Le Pape fut le premier en bas. Logique. Ayant probablement deviné l’identité des visiteurs, Stéphanie s’était détachée de ses élèves pour s’avancer seule vers l’appareil, la main en visière et les yeux plissés à cause des tourbillons de sable blanc soulevés par les pales.

Ils restèrent un moment immobiles, à deux pas l’un de l’autre, puis le Pape se précipita pour la prendre dans ses bras. Il l’embrassa longuement sur le front, avec l’affection d’un grand frère. Spectacle insolite. Ces deu-là distillaient tant de charisme que, réunis, ils rayonnaient autant qu’un projecteur de DCA. Les bambins qui affluaient prudemment vers eux se mirent à applaudir, hilares, simplement heureux du bonheur manifeste de leur « meûtresse ».

Nini se mit à gesticuler, faucher l’air à grands moulinets de bras pour affiner une explication, puis elle m’accorda un signe de la main en guise de bienvenue. C’est au moment du départ que ma présence s’imposait à elle. No problème, les seconds rôles me convenaient à ravir. Je réintégrai l’engin avec un Pape tout rêveur, béat, tandis que Nini s’en retournait, écrire la fin d'une phrase de Victor Hugo au tableau ; « Ouvrir une école, c'est fermer une pris.. ».

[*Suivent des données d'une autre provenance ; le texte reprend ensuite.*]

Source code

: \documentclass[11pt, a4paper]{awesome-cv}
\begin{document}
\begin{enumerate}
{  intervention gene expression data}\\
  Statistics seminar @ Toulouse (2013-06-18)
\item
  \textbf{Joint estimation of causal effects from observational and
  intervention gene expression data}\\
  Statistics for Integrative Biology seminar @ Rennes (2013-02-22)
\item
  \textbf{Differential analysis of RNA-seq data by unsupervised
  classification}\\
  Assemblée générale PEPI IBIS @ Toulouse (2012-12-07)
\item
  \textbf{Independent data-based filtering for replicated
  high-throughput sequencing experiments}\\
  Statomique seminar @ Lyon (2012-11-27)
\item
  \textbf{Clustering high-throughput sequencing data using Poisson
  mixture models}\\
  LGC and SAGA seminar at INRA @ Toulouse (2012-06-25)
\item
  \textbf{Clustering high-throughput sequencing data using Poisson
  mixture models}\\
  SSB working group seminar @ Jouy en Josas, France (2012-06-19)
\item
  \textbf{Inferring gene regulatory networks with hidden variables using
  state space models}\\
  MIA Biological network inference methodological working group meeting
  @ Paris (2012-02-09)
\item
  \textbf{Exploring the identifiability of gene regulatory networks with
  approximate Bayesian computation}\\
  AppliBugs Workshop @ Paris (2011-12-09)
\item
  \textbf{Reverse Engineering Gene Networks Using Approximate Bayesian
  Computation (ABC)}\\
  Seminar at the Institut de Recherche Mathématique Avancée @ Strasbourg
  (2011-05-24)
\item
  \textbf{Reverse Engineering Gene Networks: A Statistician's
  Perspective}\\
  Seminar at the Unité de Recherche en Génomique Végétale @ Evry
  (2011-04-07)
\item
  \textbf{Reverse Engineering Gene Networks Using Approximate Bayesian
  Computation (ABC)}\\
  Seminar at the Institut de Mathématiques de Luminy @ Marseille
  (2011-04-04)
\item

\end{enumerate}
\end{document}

- Elle est géniale! lâcha Le Pape.

- Ben t’as raison!… Dommage qu’elle pisse, on l’aurait collée sous globe!… Mais à part çà!… Tu ne vas pas la demander en mariage, quand même!

- Suis trop vieux ! Laissa tomber ma flèche d’un air nostalgique. Et puis, c'est en rêvant au Martiniqueur qu'elle amidonne sa lingerie.

Difficile de passer inaperçu, ce putain de bateau ! A trois miles au large, il ressemblait à un monstrueux diptère aquatique au repos, les ailes repliées, le sommeil bercé par un infime clapot. A l’approche, il paraissait pomper sournoisement l’océan pour en métaboliser la quintessence. Une métaphore d’ailleurs pas très éloignée des basses réalités « manouchiennes » !

Notre approche à l’heure de la sieste ne provoqua tout d’abord qu’une perturbation très relative. Après réflexion, le terme « perturbation » me parait d’ailleurs excessif au regard des quelques vagues battements de paupières atones qu’il suscita. Outre un échantillon de seins à toutes les tailles de bonnets de la création qu'offrait à nos Branques et aux visiteurs un avant goût du Walhalla, joint à celui du paradis pour les enfants d’Allah –pucelages en moins, ce détail poétique coulant de source !-, l’immensité du pont du trimaran proposait une gamme complète des coupes pubiennes à la mode; du déboisage intégral à la Kojac au foisonnant tablier de sapeur à la « Portuguèèèche », avec petit détour par le cœur stylisé et la moustache hitlérienne en gamme multicolore. Une écurie à faire se pâmer madame Claude en personne !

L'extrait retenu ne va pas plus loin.